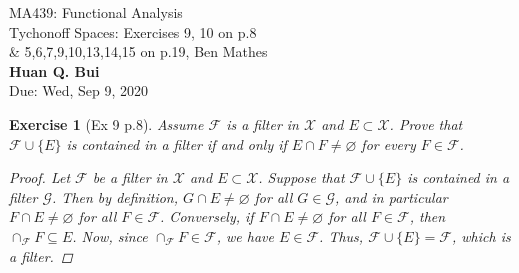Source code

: \documentclass[11pt]{article}
\newtheorem{exercise}{Exercise}
\begin{document}
\begin{center}
\begin{framed}
{\Large  MA439: Functional Analysis\\
	 Tychonoff Spaces:  Exercises 9, 10 on p.8 \\
	 \&   5,6,7,9,10,13,14,15 on p.19, Ben Mathes}\\
$\,$\\
{\Large \bf  Huan Q. Bui\\}
$\,$\\
{\Large Due: Wed, Sep 9, 2020}
\end{framed}
\end{center}

\begin{exercise}[Ex 9 p.8]
	Assume $\mathcal{F}$ is a filter in $\mathcal{X}$ and $E \subset \mathcal{X}$. Prove that $\mathcal{F} \cup \{E\}$ is contained in a filter if and only if $E \cap F \neq \varnothing$ for every $F \in \mathcal{F}$. 
	\begin{proof}
		Let $\mathcal{F}$ be a filter in $\mathcal{X}$ and $E \subset \mathcal{X}$. Suppose that $\mathcal{F}\cup \{ E \}$ is contained in a filter $\mathcal{G}$. Then by definition, $G\cap E \neq \varnothing$ for all $G\in \mathcal{G}$, and in particular $F\cap E \neq \varnothing$ for all $F\in \mathcal{F}$. Conversely, if $F \cap E \neq \varnothing$ for all $F \in \mathcal{F}$, then $\cap_\mathcal{F} F \subseteq E$. Now, since $\cap_\mathcal{F} F \in \mathcal{F}$, we have $E \in \mathcal{F}$. Thus, $\mathcal{F} \cup \{ E \} = \mathcal{F}$, which is a filter. 
	\end{proof}
\end{exercise}
\end{document}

Required work
Transcribe the whole listing above exactly and leave out the pictures.

Answer
Source code

: \documentclass[11pt]{article}
\newtheorem{exercise}{Exercise}
\begin{document}
\begin{center}
\begin{framed}
{\Large  MA439: Functional Analysis\\
	 Tychonoff Spaces:  Exercises 9, 10 on p.8 \\
	 \&   5,6,7,9,10,13,14,15 on p.19, Ben Mathes}\\
$\,$\\
{\Large \bf  Huan Q. Bui\\}
$\,$\\
{\Large Due: Wed, Sep 9, 2020}
\end{framed}
\end{center}

\begin{exercise}[Ex 9 p.8]
	Assume $\mathcal{F}$ is a filter in $\mathcal{X}$ and $E \subset \mathcal{X}$. Prove that $\mathcal{F} \cup \{E\}$ is contained in a filter if and only if $E \cap F \neq \varnothing$ for every $F \in \mathcal{F}$. 
	\begin{proof}
		Let $\mathcal{F}$ be a filter in $\mathcal{X}$ and $E \subset \mathcal{X}$. Suppose that $\mathcal{F}\cup \{ E \}$ is contained in a filter $\mathcal{G}$. Then by definition, $G\cap E \neq \varnothing$ for all $G\in \mathcal{G}$, and in particular $F\cap E \neq \varnothing$ for all $F\in \mathcal{F}$. Conversely, if $F \cap E \neq \varnothing$ for all $F \in \mathcal{F}$, then $\cap_\mathcal{F} F \subseteq E$. Now, since $\cap_\mathcal{F} F \in \mathcal{F}$, we have $E \in \mathcal{F}$. Thus, $\mathcal{F} \cup \{ E \} = \mathcal{F}$, which is a filter. 
	\end{proof}
\end{exercise}
\end{document}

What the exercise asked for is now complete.